We consider the problem of calibrated probabilistic mesoscale forecasting of a single future meteorological quantity. We define this as the specification of a probability distribution of the quantity of interest which is both calibrated and sharp. By calibrated, we mean that if we define a probability interval, such as a 90% probability interval, then on average in the long run, 90% of such intervals contain the true value. By sharp, we mean that the distribution is more concentrated than forecast distributions from climatology alone.

Mass and colleagues have been developing an ensemble mesoscale forecasting system based on runs of MM5 initialized using different global models. They have established a clear spread-skill relationship, but the resulting forecast intervals are not calibrated; they are too narrow.

We apply Bayesian Model Averaging (BMA; Hoeting et al, 1999, Statistical Science), to develop calibrated probability forecasts using the same ensemble that underlies the Mass system. Bayesian Model Averaging is a formal statistical framework for combining probability forecasts from competing models in a calibrated way, taking account of the models' past forecasting performance. The theory of Bayesian Model Averaging explains and predicts both of the main empirical findings from the Mass group: the spread-skill relationship, and the fact that the intervals from the Mass ensemble are too narrow on average.
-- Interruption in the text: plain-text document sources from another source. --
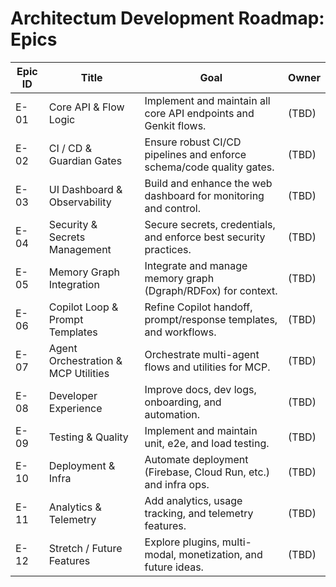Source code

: # Architectum Development Roadmap: Epics

| Epic ID | Title                                 | Goal                                                                 | Owner      |
|---------|---------------------------------------|---------------------------------------------------------------------|------------|
| E-01    | Core API & Flow Logic                 | Implement and maintain all core API endpoints and Genkit flows.     | (TBD)      |
| E-02    | CI / CD & Guardian Gates              | Ensure robust CI/CD pipelines and enforce schema/code quality gates.| (TBD)      |
| E-03    | UI Dashboard & Observability          | Build and enhance the web dashboard for monitoring and control.     | (TBD)      |
| E-04    | Security & Secrets Management         | Secure secrets, credentials, and enforce best security practices.   | (TBD)      |
| E-05    | Memory Graph Integration              | Integrate and manage memory graph (Dgraph/RDFox) for context.       | (TBD)      |
| E-06    | Copilot Loop & Prompt Templates       | Refine Copilot handoff, prompt/response templates, and workflows.   | (TBD)      |
| E-07    | Agent Orchestration & MCP Utilities   | Orchestrate multi-agent flows and utilities for MCP.                | (TBD)      |
| E-08    | Developer Experience                  | Improve docs, dev logs, onboarding, and automation.                 | (TBD)      |
| E-09    | Testing & Quality                     | Implement and maintain unit, e2e, and load testing.                 | (TBD)      |
| E-10    | Deployment & Infra                    | Automate deployment (Firebase, Cloud Run, etc.) and infra ops.      | (TBD)      |
| E-11    | Analytics & Telemetry                 | Add analytics, usage tracking, and telemetry features.              | (TBD)      |
| E-12    | Stretch / Future Features             | Explore plugins, multi-modal, monetization, and future ideas.       | (TBD)      |
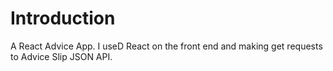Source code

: # Introduction

 A React Advice App. I useD React on the front end and  making get requests to Advice Slip JSON API.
We calculate BMA forecasts of temperature 48 hours ahead in winter in the Puget Sound region. The resulting forecasts are well calibrated and are also substantially sharper than calibrated forecasts from climatology. These preliminary results suggest that BMA is successful at providing probabilistic forecasts that are both calibrated and sharp. We will mention plans to optimize various aspects of the method's implementation, and to incorporate it in the UW online ensemble system.